[Stored dataset items]
■ ■ ■

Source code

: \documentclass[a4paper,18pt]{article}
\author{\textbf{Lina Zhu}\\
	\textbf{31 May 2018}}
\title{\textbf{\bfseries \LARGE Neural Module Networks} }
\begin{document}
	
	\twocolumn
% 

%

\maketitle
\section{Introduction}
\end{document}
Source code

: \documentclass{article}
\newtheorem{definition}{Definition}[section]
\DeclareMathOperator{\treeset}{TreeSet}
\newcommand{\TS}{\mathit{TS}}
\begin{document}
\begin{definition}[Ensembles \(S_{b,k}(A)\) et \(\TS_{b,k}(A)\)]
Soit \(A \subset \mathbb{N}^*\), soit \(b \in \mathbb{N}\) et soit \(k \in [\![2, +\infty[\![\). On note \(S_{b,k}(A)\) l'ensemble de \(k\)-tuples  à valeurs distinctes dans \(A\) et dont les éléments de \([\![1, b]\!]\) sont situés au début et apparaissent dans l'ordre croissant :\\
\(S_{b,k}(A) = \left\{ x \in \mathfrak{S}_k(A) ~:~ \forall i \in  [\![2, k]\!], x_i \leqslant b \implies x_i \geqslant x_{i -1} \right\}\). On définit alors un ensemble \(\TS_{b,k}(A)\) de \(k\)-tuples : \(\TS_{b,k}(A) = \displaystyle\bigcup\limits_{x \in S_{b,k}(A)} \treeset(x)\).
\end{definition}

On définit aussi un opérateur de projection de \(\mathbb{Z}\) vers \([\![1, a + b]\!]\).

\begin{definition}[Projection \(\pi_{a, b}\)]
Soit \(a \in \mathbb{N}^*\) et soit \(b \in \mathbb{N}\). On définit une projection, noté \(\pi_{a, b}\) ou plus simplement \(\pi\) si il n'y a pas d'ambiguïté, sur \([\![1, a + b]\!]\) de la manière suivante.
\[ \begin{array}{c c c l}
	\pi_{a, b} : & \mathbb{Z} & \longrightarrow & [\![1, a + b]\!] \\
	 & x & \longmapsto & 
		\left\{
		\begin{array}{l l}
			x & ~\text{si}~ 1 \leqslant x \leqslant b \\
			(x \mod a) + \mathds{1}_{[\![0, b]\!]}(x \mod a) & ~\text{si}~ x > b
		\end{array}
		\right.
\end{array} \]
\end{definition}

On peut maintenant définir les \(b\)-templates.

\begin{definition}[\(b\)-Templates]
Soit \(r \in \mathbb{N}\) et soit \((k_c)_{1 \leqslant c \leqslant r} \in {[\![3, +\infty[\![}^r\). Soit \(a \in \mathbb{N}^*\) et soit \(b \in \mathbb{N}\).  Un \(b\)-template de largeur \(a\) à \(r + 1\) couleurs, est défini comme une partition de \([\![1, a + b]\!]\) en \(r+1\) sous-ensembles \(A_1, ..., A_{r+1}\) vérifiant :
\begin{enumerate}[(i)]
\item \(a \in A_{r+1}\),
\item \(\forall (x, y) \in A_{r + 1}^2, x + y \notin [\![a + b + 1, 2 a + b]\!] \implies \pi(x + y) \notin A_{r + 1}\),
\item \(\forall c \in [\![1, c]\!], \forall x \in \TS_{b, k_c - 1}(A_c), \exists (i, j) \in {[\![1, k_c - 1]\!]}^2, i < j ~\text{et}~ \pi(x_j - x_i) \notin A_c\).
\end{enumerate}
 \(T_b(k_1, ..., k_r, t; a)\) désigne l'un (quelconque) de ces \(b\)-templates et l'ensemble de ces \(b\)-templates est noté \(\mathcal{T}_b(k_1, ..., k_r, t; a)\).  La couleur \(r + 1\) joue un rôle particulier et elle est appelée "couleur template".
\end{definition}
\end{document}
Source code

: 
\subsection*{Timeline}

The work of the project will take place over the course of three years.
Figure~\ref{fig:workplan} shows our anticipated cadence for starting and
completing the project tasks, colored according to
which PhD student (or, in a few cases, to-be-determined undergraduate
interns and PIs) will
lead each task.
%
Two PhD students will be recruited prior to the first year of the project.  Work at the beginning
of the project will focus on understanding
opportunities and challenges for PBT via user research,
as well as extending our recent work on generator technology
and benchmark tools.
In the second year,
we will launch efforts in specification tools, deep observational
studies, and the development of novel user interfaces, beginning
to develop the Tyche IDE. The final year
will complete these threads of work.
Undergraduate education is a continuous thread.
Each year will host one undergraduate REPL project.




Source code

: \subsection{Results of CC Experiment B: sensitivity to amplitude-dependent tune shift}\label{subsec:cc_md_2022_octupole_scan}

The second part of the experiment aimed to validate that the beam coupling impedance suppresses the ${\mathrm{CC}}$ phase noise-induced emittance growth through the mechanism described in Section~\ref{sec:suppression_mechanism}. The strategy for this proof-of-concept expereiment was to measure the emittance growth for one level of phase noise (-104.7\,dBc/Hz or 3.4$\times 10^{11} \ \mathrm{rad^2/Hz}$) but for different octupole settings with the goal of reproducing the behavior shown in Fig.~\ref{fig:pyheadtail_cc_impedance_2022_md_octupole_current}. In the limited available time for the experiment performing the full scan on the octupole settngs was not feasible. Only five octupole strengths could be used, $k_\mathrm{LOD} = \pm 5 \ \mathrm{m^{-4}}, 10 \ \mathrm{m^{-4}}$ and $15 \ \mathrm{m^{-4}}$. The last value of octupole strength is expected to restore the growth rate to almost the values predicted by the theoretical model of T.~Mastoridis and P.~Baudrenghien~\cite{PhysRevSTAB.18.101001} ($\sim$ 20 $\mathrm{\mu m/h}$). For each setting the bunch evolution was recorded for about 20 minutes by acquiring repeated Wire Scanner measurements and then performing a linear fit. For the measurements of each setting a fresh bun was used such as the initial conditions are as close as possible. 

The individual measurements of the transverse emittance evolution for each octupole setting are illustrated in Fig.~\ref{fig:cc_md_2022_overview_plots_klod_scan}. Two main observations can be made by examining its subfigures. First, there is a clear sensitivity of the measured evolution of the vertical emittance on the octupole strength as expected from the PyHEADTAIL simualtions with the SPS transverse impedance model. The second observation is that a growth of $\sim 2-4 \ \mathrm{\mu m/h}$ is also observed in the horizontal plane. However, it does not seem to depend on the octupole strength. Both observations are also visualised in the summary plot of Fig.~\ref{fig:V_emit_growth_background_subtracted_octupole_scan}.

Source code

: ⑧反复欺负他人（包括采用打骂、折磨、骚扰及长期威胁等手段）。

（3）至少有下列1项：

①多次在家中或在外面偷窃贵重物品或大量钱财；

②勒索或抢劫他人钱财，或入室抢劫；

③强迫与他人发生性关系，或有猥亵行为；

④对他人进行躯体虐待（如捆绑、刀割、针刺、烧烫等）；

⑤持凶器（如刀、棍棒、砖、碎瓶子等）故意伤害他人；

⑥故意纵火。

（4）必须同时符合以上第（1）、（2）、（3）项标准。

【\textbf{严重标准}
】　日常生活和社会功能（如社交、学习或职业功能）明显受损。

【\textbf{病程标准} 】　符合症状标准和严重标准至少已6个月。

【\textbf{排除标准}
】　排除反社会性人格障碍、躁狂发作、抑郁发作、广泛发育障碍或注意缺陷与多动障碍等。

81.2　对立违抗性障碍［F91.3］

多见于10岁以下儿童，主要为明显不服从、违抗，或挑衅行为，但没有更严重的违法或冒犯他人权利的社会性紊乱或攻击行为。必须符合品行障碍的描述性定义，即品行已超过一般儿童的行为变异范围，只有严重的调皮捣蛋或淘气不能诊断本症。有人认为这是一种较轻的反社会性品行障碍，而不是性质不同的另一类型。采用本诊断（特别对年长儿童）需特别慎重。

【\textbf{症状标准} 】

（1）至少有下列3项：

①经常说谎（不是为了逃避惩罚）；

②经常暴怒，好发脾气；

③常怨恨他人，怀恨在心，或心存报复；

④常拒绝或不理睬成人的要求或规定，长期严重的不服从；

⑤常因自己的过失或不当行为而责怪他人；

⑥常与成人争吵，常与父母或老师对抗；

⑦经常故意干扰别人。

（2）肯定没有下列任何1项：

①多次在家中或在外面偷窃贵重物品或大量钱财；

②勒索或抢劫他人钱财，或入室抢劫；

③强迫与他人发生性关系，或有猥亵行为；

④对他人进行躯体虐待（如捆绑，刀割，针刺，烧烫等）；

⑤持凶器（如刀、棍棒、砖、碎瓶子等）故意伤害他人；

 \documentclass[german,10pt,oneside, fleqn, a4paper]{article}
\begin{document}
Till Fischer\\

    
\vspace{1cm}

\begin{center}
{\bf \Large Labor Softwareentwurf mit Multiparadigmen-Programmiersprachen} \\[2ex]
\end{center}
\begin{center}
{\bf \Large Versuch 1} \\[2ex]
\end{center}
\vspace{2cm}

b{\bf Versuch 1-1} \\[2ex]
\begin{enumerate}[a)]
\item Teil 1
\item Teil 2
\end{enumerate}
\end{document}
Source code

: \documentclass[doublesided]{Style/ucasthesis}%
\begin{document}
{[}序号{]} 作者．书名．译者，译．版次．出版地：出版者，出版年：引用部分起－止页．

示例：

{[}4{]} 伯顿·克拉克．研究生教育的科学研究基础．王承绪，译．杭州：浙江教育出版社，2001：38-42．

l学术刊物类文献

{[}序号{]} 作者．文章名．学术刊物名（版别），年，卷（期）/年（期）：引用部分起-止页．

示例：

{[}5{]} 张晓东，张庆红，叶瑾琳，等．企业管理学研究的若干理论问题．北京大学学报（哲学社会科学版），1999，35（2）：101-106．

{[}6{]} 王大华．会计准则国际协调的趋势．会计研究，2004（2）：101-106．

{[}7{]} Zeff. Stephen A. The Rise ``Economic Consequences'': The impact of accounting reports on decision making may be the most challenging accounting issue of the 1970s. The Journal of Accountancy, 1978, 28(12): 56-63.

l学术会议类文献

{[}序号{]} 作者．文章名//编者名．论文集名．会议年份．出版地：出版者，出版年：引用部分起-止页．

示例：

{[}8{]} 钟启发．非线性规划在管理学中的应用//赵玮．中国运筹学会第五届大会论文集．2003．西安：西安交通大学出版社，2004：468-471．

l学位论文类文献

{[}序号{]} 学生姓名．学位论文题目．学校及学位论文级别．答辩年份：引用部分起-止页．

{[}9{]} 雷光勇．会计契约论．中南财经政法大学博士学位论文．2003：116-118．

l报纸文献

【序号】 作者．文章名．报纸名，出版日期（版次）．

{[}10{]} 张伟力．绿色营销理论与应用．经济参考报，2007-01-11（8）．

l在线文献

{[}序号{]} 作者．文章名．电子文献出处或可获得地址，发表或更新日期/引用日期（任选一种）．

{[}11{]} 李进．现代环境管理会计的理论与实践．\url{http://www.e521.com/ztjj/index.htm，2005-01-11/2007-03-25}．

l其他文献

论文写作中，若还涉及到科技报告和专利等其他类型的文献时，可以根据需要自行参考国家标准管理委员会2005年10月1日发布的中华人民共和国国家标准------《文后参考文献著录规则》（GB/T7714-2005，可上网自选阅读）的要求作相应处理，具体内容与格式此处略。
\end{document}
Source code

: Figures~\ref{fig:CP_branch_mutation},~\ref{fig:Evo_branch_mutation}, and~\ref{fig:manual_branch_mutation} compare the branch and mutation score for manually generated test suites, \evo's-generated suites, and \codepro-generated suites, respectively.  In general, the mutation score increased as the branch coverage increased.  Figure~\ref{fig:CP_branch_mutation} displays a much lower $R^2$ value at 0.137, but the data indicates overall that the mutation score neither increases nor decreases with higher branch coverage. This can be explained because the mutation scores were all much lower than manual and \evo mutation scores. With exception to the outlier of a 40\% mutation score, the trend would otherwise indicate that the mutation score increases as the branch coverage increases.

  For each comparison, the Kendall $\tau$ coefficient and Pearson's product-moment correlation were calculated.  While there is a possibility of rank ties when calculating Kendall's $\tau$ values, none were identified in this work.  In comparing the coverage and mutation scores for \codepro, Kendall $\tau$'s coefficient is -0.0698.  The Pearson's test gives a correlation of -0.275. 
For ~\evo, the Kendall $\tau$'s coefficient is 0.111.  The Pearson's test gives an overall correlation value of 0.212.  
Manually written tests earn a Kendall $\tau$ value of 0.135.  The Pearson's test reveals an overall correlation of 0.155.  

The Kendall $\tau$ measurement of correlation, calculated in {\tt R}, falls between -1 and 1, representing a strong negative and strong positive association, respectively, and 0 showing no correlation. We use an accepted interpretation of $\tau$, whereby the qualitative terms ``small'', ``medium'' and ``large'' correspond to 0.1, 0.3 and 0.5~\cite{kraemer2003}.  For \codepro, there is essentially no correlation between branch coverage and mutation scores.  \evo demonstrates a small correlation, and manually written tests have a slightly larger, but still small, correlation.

■ ■ ■

*Task to carry out*
All lines above from the line with "completing the project" through the line with "studies, and the", both included, are to be set down exactly, with nothing else.

*Completed task*
completing the project tasks, colored according to
which PhD student (or, in a few cases, to-be-determined undergraduate
interns and PIs) will
lead each task.
%
Two PhD students will be recruited prior to the first year of the project.  Work at the beginning
of the project will focus on understanding
opportunities and challenges for PBT via user research,
as well as extending our recent work on generator technology
and benchmark tools.
In the second year,
we will launch efforts in specification tools, deep observational
studies, and the development of novel user interfaces, beginning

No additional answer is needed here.